O funeral do imperador Augusto e os 31 dias de agosto
A morte dos seres mais queridos nos quais Augusto depositara todas as esperanças de perpetuação dos seus êxitos, a traição de familiares implicados em conspirações contra o império e a instabilidade política desencadeada em várias províncias do território romano ensombraram os últimos anos da vida do imperador.
Quando já não tinha sequer voz para a leitura de documentos na Cúria, Augusto decidiu retirar-se definitivamente da vida pública. Morreu em Nola, na Campânia, no dia 19 de agosto do ano 14, aos 75 anos, 10 meses e 26 dias de idade. Faltavam somente 13 dias para se cumprirem 44 anos do seu governo imperial, um dos mais longos da história de Roma. Durante a sua longa vigência, "representara com fidelidade a farsa da vida", segundo as suas próprias palavras.
Lívia (esposa de Augusto) manteve secreta a notícia da sua morte até que Tibério (sucessor de Augusto no trono imperial) estivesse presente em Roma. O cadáver foi conduzido pelos notáveis de cada cidade pelas quais passava o cortejo fúnebre. Perto da capital, tomaram relevância os cavaleiros, que o conduziram ao Palatino durante a noite. No dia seguinte, no Senado, foram lidas as determinações do funeral que Augusto pedira por escrito, assim como as "Res gestae", mais tarde inscritas em duas colunas de bronze que flanqueavam a entrada no mausoléu familiar.
O corpo inerte do imperador foi conduzido ao Campo de Marte no interior de um féretro de marfim e ouro. Sobre ele, uma imagem de cera representava o defunto com roupas triunfais; atrás do cortejo, desfilavam atores mascarados que representavam os antepassados, humanos e divinos, da família imperial, recuando até aos tempos de Rómulo.
Druso, o Menor, filho de Tibério, leu o elogio fúnebre na tribuna dos oradores, ao mesmo tempo que o pai pronunciava outro discurso no templo do Divo Iulio. Só então os restos foram levados para a pira e, embora ainda ardesse, o iurator Numério Ático, alegadamente aliciado por Lívia com um suborno no valor de um milhão de sestércios, jurou que vira a alma do defunto ascender até aos céus.
Segundo o cronista Dião Cássio, as manifestações de pesar na cidade foram moderadas. Só muitos anos depois, quando os excessos tirânicos dos sucessores de Augusto fizeram relembrar o governo do primeiro imperador como um período de liberdade moderada e de monarquia não opressiva, é que o seu reinado foi ideologicamente recuperado e colocado em perspectiva. A história tem, com frequência, tendência a ser reponderada face às vicissitudes posteriores a cada reinado. Com Augusto, isso sucedeu seguramente.
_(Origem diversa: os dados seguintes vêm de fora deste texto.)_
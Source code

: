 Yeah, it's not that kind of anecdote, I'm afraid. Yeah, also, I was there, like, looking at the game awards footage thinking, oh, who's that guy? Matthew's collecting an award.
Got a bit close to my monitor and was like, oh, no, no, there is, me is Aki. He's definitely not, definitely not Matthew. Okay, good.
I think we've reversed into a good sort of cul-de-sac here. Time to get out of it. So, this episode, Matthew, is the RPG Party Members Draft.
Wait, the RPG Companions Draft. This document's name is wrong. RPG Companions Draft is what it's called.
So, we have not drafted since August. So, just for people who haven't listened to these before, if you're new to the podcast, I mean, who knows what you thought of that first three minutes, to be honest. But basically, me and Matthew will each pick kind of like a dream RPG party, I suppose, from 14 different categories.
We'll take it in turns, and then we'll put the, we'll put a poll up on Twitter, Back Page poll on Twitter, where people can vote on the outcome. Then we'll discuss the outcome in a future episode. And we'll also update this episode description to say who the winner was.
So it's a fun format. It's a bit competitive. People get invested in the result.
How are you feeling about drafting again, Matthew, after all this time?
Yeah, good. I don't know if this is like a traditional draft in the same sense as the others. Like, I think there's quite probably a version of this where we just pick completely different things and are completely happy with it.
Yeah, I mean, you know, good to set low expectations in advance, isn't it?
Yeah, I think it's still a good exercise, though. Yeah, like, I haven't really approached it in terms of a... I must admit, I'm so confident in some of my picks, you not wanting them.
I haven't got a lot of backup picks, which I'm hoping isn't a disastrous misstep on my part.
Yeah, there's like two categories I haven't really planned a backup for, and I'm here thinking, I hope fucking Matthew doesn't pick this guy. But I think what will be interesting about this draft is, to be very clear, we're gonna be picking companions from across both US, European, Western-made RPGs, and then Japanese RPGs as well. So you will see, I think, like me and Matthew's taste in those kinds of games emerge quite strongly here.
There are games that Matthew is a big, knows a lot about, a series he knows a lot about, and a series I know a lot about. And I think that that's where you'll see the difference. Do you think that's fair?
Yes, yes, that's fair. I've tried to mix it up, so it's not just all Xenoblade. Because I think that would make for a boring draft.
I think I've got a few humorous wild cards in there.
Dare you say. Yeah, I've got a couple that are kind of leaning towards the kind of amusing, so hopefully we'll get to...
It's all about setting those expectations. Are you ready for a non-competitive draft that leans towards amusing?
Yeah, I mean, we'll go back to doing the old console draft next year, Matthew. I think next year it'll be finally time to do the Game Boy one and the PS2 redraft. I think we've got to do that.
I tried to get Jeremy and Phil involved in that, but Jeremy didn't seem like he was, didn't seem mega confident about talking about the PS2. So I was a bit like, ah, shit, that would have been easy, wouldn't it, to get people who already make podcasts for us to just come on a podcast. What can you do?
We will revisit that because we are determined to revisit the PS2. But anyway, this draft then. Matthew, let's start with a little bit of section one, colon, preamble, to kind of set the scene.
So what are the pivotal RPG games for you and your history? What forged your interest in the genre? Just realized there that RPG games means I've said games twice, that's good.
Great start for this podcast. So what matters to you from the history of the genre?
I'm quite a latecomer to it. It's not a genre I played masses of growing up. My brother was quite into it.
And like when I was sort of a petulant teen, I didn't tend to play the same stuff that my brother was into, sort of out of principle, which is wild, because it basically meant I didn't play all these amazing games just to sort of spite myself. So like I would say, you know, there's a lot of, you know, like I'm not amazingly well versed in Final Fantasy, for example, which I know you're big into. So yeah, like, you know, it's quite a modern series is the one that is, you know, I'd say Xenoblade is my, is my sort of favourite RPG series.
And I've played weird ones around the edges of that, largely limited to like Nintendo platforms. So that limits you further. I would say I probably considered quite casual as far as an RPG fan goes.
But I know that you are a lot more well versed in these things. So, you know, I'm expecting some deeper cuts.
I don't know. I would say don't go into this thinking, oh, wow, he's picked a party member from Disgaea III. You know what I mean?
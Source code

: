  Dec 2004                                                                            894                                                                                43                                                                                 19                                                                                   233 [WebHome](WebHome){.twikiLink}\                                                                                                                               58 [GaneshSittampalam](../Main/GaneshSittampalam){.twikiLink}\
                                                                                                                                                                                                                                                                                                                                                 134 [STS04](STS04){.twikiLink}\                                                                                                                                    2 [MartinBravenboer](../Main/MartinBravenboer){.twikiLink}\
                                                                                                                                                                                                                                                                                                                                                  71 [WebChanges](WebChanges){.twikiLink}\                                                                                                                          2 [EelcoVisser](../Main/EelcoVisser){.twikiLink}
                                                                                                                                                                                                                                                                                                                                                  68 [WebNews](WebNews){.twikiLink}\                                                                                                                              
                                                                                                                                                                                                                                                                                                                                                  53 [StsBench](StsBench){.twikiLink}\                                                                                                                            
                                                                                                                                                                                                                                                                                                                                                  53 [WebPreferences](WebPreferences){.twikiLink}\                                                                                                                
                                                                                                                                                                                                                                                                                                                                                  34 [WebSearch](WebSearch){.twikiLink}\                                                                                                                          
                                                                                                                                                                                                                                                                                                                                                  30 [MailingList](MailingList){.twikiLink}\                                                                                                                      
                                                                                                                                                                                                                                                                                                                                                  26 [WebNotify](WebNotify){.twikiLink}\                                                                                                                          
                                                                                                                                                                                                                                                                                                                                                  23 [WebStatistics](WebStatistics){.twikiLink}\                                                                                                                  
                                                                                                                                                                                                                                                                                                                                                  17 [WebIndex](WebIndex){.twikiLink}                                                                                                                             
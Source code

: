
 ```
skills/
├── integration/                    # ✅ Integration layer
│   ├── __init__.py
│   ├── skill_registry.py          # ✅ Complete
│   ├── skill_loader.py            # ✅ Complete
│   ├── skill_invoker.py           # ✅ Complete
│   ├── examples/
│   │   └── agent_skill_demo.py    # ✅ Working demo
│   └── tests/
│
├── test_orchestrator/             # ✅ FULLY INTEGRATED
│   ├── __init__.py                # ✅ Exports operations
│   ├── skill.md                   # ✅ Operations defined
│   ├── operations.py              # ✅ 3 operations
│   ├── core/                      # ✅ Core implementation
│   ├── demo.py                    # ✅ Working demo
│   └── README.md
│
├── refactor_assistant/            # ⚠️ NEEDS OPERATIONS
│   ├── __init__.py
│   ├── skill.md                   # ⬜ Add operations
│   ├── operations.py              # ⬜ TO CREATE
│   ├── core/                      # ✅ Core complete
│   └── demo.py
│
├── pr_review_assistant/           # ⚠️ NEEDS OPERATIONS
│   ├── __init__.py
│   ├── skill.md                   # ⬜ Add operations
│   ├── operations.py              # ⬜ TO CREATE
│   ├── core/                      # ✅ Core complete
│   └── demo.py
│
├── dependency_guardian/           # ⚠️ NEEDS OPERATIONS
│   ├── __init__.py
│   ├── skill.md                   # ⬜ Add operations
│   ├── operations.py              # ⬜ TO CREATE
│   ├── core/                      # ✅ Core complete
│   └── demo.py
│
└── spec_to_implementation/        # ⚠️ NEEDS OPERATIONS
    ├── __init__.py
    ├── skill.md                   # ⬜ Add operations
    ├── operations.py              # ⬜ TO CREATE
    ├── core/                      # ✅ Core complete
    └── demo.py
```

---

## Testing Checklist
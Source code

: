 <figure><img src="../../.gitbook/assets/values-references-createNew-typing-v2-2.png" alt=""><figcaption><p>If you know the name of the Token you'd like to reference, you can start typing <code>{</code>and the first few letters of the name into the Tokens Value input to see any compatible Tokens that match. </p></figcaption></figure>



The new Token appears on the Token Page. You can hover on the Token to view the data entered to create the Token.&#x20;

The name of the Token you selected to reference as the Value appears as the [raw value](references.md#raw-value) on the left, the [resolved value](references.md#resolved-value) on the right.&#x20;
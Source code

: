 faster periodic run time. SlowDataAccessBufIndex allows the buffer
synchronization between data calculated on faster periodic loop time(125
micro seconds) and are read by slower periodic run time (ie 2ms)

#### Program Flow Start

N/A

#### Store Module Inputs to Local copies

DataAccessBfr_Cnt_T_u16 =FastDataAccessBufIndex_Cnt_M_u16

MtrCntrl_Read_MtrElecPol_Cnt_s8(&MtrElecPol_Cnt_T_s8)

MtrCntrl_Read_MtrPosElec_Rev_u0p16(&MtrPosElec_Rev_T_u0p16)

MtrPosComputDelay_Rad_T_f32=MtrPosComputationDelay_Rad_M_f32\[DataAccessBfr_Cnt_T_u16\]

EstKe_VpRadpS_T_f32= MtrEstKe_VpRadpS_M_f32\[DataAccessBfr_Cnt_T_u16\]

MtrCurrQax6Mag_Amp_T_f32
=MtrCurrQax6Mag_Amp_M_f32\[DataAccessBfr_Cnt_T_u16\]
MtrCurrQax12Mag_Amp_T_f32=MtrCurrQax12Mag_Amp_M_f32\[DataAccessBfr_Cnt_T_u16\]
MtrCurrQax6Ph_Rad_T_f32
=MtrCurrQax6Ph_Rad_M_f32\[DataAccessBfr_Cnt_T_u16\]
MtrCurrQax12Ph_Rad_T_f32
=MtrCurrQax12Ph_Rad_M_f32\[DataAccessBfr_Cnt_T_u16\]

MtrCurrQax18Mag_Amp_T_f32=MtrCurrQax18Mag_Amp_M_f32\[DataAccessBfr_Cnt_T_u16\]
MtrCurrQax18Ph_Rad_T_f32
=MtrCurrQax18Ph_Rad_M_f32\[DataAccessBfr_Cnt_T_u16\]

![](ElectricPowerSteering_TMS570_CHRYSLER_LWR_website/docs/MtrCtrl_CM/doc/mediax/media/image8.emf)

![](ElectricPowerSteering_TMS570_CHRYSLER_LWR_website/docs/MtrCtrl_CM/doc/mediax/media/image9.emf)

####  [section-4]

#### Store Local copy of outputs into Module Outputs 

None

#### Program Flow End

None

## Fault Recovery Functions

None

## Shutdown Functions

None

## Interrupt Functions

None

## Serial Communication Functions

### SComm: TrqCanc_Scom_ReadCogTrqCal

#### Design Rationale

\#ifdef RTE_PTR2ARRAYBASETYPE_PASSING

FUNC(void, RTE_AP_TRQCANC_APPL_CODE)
Morto o líder, Lívia foi declarada herdeira de um terço do património da família e adotada como filha de Augusto. Converteu-se na sacerdotisa oficial do culto do princeps divinizado. Os cônsules encarregaram-se anualmente da celebração do nascimento de Augusto e deu-se o nome de augustus (agosto) ao mês da sua morte, adicionando-lhe por isso mais um dia (na altura tinha apenas 30), descontado no mês de fevereiro (à época, o segundo mês do ano também tinha 30 dias). É essa a razão para a excentricidade de fevereiro ser o mês mais curto do ano no nosso calendário moderno.